■ **What the exercise asks**: Exactly reproduce the lines from the top of the entries below through the line containing "- [Notes](#notes)", with both ends included.

■ **Input material**:
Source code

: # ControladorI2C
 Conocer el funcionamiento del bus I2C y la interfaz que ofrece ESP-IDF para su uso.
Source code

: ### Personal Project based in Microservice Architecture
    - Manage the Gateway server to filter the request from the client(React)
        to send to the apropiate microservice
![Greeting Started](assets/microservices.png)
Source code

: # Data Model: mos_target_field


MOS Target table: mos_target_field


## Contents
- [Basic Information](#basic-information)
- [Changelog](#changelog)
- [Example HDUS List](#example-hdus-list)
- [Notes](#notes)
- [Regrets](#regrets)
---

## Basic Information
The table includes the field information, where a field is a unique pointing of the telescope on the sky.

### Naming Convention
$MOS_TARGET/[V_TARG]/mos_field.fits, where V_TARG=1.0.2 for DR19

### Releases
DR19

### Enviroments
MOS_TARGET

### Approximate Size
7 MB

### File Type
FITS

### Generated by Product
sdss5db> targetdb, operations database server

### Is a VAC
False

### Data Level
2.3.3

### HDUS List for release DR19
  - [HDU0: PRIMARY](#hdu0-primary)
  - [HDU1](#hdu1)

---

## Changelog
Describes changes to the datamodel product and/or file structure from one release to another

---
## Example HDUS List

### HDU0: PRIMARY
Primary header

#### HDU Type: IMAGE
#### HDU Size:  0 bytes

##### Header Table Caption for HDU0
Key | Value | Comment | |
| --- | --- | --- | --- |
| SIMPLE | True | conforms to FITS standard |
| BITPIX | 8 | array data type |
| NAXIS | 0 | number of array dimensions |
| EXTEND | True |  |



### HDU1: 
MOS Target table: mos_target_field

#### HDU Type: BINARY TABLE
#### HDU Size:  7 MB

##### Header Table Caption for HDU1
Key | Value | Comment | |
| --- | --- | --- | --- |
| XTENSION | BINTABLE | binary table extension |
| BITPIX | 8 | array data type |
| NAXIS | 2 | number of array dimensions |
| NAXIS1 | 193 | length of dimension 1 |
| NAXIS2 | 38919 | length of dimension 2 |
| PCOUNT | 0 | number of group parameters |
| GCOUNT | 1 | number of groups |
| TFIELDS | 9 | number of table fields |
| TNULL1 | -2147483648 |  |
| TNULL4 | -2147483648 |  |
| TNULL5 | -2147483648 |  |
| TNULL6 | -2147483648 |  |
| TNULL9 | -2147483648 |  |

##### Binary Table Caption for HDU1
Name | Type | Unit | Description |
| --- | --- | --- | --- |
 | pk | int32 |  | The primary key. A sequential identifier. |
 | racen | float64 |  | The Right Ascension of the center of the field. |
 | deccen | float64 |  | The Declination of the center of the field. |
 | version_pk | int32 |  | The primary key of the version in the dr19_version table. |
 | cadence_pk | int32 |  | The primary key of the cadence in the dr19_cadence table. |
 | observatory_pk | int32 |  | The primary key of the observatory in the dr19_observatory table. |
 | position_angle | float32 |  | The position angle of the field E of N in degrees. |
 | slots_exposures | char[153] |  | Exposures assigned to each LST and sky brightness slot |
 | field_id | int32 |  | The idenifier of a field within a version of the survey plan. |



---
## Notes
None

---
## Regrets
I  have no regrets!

■ **Result of the exercise**:
Source code

: # ControladorI2C
 Conocer el funcionamiento del bus I2C y la interfaz que ofrece ESP-IDF para su uso.
Source code

: ### Personal Project based in Microservice Architecture
    - Manage the Gateway server to filter the request from the client(React)
        to send to the apropiate microservice
![Greeting Started](assets/microservices.png)
Source code

: # Data Model: mos_target_field


MOS Target table: mos_target_field


## Contents
- [Basic Information](#basic-information)
- [Changelog](#changelog)
- [Example HDUS List](#example-hdus-list)
- [Notes](#notes)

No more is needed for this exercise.